Damberg hopes that Bendelin can repeat his 1981 feat

Kjell Damberg sincerely hopes not to be the answer to the following trivia question after January 6, 2007: Who was the last coach to lead the Swedish junior team to an IIHF World U20 Championship gold medal?

"I believe that this could be the year," says Damberg who coached the 1981 team to Sweden?s first, only and last World Junior title 25 years ago. "This team is capable to reach the gold medal game."

Damberg not only wants to get rid of the questionable distinction of being the last successful Swedish U20 championship coach. The veteran official and board member of the Swedish Ice Hockey Association is also the chairman of the Sweden 2007 World Juniors organizing committee.

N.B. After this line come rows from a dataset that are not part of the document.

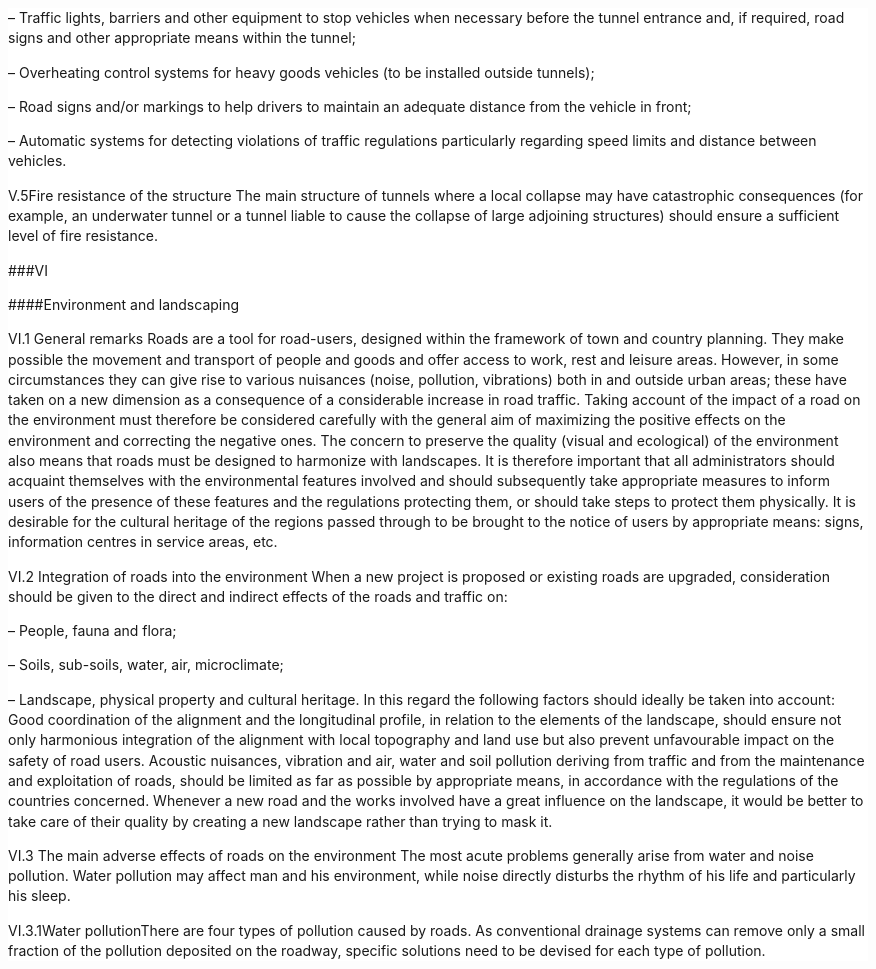 – Traffic lights, barriers and other equipment to stop vehicles when necessary before the tunnel entrance and, if required, road signs and other appropriate means within the tunnel;  

– Overheating control systems for heavy goods vehicles (to be installed outside tunnels);  

– Road signs and/or markings to help drivers to maintain an adequate distance from the vehicle in front;  

– Automatic systems for detecting violations of traffic regulations particularly regarding speed limits and distance between vehicles.  

V.5Fire resistance of the structure The main structure of tunnels where a local collapse may have catastrophic consequences (for example, an underwater tunnel or a tunnel liable to cause the collapse of large adjoining structures) should ensure a sufficient level of fire resistance.

###VI 

####Environment and landscaping

VI.1  General remarks Roads are a tool for road-users, designed within the framework of town and country planning. They make possible the movement and transport of people and goods and offer access to work, rest and leisure areas. However, in some circumstances they can give rise to various nuisances (noise, pollution, vibrations) both in and outside urban areas; these have taken on a new dimension as a consequence of a considerable increase in road traffic. Taking account of the impact of a road on the environment must therefore be considered carefully with the general aim of maximizing the positive effects on the environment and correcting the negative ones. The concern to preserve the quality (visual and ecological) of the environment also means that roads must be designed to harmonize with landscapes. It is therefore important that all administrators should acquaint themselves with the environmental features involved and should subsequently take appropriate measures to inform users of the presence of these features and the regulations protecting them, or should take steps to protect them physically. It is desirable for the cultural heritage of the regions passed through to be brought to the notice of users by appropriate means: signs, information centres in service areas, etc. 

VI.2 Integration of roads into the environment When a new project is proposed or existing roads are upgraded, consideration should be given to the direct and indirect effects of the roads and traffic on: 

– People, fauna and flora;  

– Soils, sub-soils, water, air, microclimate;  

– Landscape, physical property and cultural heritage.   In this regard the following factors should ideally be taken into account: Good coordination of the alignment and the longitudinal profile, in relation to the elements of the landscape, should ensure not only harmonious integration of the alignment with local topography and land use but also prevent unfavourable impact on the safety of road users. Acoustic nuisances, vibration and air, water and soil pollution deriving from traffic and from the maintenance and exploitation of roads, should be limited as far as possible by appropriate means, in accordance with the regulations of the countries concerned. Whenever a new road and the works involved have a great influence on the landscape, it would be better to take care of their quality by creating a new landscape rather than trying to mask it. 

VI.3 The main adverse effects of roads on the environment The most acute problems generally arise from water and noise pollution. Water pollution may affect man and his environment, while noise directly disturbs the rhythm of his life and particularly his sleep. 

VI.3.1Water pollutionThere are four types of pollution caused by roads. As conventional drainage systems can remove only a small fraction of the pollution deposited on the roadway, specific solutions need to be devised for each type of pollution.
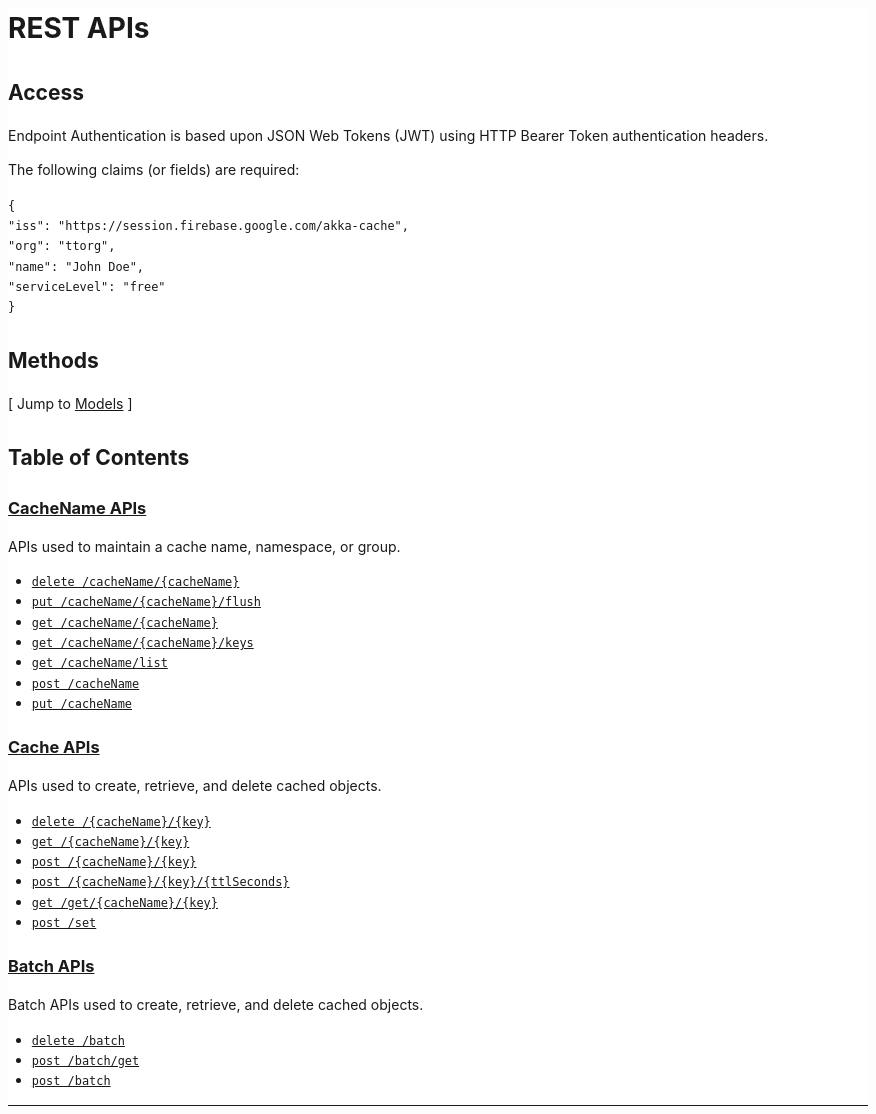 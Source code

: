 # REST APIs

## Access

Endpoint Authentication is based upon JSON Web Tokens (JWT) using HTTP Bearer Token authentication headers.

The following claims (or fields) are required:
```
{
"iss": "https://session.firebase.google.com/akka-cache",
"org": "ttorg",
"name": "John Doe",
"serviceLevel": "free"
}
```

## Methods

[ Jump to [Models](#models) ]

## Table of Contents

### [CacheName APIs](#cachnamedtl)
APIs used to maintain a cache name, namespace, or group.

* [`delete /cacheName/{cacheName}`](#cacheNameCacheNameDelete)
* [`put /cacheName/{cacheName}/flush`](#cacheNameCacheNameFlushPut)
* [`get /cacheName/{cacheName}`](#cacheNameCacheNameGet)
* [`get /cacheName/{cacheName}/keys`](#cacheNameCacheNameKeysGet)
* [`get /cacheName/list`](#cacheNameListGet)
* [`post /cacheName`](#cacheNamePost)
* [`put /cacheName`](#cacheNamePut)

### [Cache APIs](#cachedtl)
APIs used to create, retrieve, and delete cached objects.

* [`delete /{cacheName}/{key}`](#cacheNameKeyDelete)
* [`get /{cacheName}/{key}`](#cacheNameKeyGet)
* [`post /{cacheName}/{key}`](#cacheNameKeyPost)
* [`post /{cacheName}/{key}/{ttlSeconds}`](#cacheNameKeyTtlSecondsPost)
* [`get /get/{cacheName}/{key}`](#getCacheNameKeyGet)
* [`post /set`](#setPost)

### [Batch APIs](#batchdtl)
Batch APIs used to create, retrieve, and delete cached objects.

* [`delete /batch`](#batchDelete)
* [`post /batch/get`](#batchGetPost)
* [`post /batch`](#batchPost)

---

And there is nothing an organizing committee wants more than home team success. Not necessarily for patriotic reasons, but a home team that goes all the way generates interest and ticket sales. Rewind a quarter of a century and you know that it's been a while when the record books tell you that the 1981 World Junior event took place in a country that no longer exists, West Germany.

Damberg's boys (born '61 and '62) toured through the Bavarian winter sport towns of Füssen, Augsburg, Kempten and Oberstdorf and were in pole position before the final game against the favorite Soviet Union. Unlike today's format with a winner-takes-all gold medal game, there was a four-team, round-robin and tie was enough the Swedes, as the Soviets surprisingly lost to Finland on new year's eve.

"I don't remember details, but I recall that we were the better team and beat them 3-2," says Damberg. "Patrik Sundström, who later became an NHL-star, was our leader. Jan "X-et" Erixon was another great forward, but the key was our mobile defense. I really played my top four defensemen hard."

The quartet Damberg refers to are Michael Thelvén, Peter Andersson, Hakan Nordin and Roger Hägglund. Thelvén, Andersson and Hägglund all made it to the NHL, while Nordin became a national team player and an outstanding defenseman in the Swedish league. Hägglund, who had a stint with the Quebec Nordiques in the mid-80s, died in a car accident in 1992.

But the leader was Patrik Sundström who went on to star for the "big" Tre Kronor and had a fine 10-year NHL career (Vancouver & New Jersey) where he collected 588 points in 679 games. 19-year NHL-veteran Brendan Shanahan named Sundström as likely the best player he ever had on his line.

"The special thing with Sundström was that he was so good both ways. 'Sunny' was Peter Forsberg before Peter Forsberg," said Shanahan in a recent interview for the New York Post.